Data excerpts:
━━━━━━━━━━━━━━━━

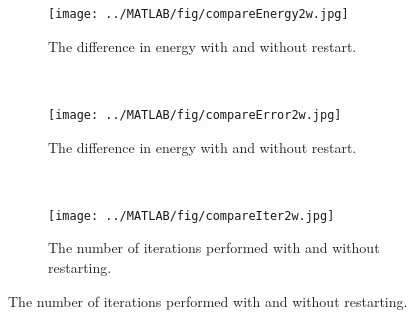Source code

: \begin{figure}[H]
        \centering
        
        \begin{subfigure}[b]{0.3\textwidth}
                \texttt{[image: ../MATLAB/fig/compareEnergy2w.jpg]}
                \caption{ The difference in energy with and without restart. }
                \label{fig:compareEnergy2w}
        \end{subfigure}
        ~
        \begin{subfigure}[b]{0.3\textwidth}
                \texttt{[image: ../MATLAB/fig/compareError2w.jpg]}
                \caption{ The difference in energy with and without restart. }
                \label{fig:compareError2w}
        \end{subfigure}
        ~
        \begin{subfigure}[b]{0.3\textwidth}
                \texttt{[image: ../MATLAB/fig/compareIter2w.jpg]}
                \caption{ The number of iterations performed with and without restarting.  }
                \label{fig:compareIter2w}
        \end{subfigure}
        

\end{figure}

━━━━━━━━━━━━━━━━

_What is being asked_:
Check each line above for the string "MATLAB" and copy every line that has it.

_Reply_:
                \texttt{[image: ../MATLAB/fig/compareEnergy2w.jpg]}
                \texttt{[image: ../MATLAB/fig/compareError2w.jpg]}
                \texttt{[image: ../MATLAB/fig/compareIter2w.jpg]}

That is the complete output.